>>
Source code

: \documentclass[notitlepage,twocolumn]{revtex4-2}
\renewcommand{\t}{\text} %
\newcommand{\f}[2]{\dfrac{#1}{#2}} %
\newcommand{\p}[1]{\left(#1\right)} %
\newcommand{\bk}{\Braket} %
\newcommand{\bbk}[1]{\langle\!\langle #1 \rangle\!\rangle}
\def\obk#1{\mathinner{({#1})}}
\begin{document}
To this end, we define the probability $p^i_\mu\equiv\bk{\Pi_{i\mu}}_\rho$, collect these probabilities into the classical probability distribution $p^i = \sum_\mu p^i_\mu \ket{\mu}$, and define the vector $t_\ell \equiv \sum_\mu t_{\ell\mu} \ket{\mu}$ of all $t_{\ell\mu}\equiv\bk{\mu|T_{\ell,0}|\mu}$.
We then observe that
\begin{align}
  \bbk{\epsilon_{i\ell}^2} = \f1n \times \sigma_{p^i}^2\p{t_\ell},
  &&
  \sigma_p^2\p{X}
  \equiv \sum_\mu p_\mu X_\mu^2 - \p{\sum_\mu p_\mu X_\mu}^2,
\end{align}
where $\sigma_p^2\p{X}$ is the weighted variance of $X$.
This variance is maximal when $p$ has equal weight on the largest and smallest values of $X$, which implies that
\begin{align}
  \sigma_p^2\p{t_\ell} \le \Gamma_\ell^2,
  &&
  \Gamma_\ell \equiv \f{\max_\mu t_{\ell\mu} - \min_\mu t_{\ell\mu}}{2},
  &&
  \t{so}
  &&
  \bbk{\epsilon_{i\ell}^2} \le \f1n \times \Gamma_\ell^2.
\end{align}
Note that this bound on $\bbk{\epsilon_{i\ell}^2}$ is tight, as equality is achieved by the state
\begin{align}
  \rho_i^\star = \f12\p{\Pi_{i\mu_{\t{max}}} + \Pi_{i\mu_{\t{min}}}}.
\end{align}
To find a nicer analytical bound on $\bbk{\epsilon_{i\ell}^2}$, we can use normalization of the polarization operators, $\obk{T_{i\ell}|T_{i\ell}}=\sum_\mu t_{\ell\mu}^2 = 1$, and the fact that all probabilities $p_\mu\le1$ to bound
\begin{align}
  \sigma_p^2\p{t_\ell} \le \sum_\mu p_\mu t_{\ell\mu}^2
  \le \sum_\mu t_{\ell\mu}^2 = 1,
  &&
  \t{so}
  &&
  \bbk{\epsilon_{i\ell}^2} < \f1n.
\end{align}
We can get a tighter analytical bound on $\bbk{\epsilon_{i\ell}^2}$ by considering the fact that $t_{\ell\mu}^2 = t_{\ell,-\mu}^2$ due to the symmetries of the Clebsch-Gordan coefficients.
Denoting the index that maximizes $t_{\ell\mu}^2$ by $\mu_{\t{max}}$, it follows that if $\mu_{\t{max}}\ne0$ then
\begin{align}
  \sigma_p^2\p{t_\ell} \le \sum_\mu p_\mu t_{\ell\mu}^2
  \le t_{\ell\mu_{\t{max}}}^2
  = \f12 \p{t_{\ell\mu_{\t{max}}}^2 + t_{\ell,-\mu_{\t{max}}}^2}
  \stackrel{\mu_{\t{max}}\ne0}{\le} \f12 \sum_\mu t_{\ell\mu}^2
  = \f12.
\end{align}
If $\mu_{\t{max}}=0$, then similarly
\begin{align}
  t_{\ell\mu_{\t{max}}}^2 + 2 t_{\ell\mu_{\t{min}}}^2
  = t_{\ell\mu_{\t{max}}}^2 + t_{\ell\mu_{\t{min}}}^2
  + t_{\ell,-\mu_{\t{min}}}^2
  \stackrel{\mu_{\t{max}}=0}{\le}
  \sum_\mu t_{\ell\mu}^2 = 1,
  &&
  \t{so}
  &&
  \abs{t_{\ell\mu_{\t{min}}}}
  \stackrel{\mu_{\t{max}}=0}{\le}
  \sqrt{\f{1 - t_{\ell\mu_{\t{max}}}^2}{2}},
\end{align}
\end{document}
<<
Exercise details: Whenever a line in the entries holds the word "times", copy that line.

Result:
  \bbk{\epsilon_{i\ell}^2} = \f1n \times \sigma_{p^i}^2\p{t_\ell},
  \bbk{\epsilon_{i\ell}^2} \le \f1n \times \Gamma_\ell^2.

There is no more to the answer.